Consider a data frame
library( tidyverse )
df <- tibble( potentially_long_name_i_dont_want_to_type_twice = 1:10,
another_annoyingly_long_name = 21:30 )
I would like to apply mean
to the first column and sum
to the second column, without unnecessarily typing each column name twice.
As the question I linked above shows, summarize
allows you to do this, but requires that the name of each column appears twice. On the other hand, summarize_at
allows you to succinctly apply multiple functions to multiple columns, but it does so by calling all specified functions on all specified columns, instead of doing it in a one-to-one fashion. Is there a way to combine these distinct features of summarize
and summarize_at
?
I was able to hack it with rlang
, but I'm not sure if it's any cleaner than just typing each variable twice:
v <- c("potentially_long_name_i_dont_want_to_type_twice",
"another_annoyingly_long_name")
f <- list(mean,sum)
## Desired output
smrz <- set_names(v) %>% map(sym) %>% map2( f, ~rlang::call2(.y,.x) )
df %>% summarize( !!!smrz )
# # A tibble: 1 x 2
# potentially_long_name_i_dont_want_to_type_twice another_annoyingly_long_name
# <dbl> <int>
# 1 5.5 255
EDIT to address some philosophical points
I don’t think that wanting to avoid the x=f(x)
idiom is unreasonable. I probably came across a bit overzealous about typing long names, but the real issue is actually having (relatively) long names that are very similar to each other. Examples include nucleotide sequences (e.g., AGCCAGCGGAAACAGTAAGG
) and TCGA barcodes. Not only is autocomplete of limited utility in such cases, but writing things like AGCCAGCGGAAACAGTAAGG = sum( AGCCAGCGGAAACAGTAAGG )
introduces unnecessary coupling and increases the risk that the two sides of the assignment might accidentally go out of sync as the code is developed and maintained.
I completely agree with @MrFlick about dplyr
increasing code readability, but I don’t think that readability should come at the cost of correctness. Functions like summarize_at
and mutate_at
are brilliant, because they strike a perfect balance between placing operations next to their operands (clarity) and guaranteeing that the result is written to the correct column (correctness).
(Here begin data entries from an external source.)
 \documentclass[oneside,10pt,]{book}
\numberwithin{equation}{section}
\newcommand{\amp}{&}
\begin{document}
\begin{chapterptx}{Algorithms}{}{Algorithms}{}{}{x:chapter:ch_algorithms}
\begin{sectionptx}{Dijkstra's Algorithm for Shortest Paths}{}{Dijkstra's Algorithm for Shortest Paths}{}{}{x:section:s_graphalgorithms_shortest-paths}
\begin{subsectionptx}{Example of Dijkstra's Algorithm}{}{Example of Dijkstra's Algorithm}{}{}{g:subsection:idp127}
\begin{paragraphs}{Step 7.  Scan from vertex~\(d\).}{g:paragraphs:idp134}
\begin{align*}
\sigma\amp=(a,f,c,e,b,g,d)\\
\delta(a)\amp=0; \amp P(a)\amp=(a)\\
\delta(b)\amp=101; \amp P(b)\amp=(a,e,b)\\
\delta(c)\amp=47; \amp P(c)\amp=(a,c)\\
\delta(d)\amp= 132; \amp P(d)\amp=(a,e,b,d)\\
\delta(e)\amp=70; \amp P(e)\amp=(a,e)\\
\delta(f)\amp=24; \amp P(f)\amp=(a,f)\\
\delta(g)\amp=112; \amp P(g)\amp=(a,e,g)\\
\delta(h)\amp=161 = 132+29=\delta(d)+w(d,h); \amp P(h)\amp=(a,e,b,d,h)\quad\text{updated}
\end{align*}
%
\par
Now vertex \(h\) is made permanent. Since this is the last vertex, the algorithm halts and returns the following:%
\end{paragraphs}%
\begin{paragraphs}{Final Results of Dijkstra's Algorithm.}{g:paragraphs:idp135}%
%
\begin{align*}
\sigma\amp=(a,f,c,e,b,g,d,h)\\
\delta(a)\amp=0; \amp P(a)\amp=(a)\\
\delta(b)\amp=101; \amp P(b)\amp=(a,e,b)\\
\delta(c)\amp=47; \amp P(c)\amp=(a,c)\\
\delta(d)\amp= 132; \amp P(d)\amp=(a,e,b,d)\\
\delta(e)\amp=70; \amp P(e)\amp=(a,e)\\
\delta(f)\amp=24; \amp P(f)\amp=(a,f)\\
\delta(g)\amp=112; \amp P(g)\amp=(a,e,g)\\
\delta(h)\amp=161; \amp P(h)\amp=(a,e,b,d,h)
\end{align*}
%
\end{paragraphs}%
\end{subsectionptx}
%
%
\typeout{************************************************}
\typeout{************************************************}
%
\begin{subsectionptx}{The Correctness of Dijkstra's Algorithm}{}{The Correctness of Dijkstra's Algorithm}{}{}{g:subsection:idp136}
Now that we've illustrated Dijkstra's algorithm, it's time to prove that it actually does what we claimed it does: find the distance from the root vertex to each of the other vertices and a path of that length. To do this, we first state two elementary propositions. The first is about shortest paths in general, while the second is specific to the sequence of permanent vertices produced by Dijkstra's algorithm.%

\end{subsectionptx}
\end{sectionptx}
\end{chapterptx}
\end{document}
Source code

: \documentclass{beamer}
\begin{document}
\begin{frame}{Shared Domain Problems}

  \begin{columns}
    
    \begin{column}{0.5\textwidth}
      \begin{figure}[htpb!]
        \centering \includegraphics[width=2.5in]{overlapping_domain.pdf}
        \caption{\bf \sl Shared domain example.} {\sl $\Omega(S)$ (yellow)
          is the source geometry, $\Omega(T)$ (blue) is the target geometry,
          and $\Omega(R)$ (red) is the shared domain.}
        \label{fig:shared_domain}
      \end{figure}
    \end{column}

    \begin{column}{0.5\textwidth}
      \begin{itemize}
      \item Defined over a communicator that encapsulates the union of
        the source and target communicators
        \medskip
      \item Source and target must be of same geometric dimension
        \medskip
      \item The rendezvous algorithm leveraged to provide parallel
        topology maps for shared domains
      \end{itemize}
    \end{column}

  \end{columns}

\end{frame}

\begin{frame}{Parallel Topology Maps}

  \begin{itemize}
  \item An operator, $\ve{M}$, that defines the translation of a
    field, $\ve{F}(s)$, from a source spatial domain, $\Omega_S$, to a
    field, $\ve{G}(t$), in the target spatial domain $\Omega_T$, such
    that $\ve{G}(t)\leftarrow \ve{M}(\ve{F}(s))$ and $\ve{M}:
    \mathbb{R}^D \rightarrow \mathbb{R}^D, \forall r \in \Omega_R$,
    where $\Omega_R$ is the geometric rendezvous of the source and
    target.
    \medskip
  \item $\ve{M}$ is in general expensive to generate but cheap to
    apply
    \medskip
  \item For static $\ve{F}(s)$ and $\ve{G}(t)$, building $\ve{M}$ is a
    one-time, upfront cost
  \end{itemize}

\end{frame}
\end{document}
By the same token, I feel that the proposed solutions which remove variable mention altogether swing too far in the other direction. While inherently clever -- and I certainly appreciate the extra typing they save -- I think that, by removing the association between functions and variable names, such solutions now rely on proper ordering of variables, which creates its own risks of accidental errors.
In short, I believe that a self-mutating / self-summarizing operation should mention each variable name exactly once.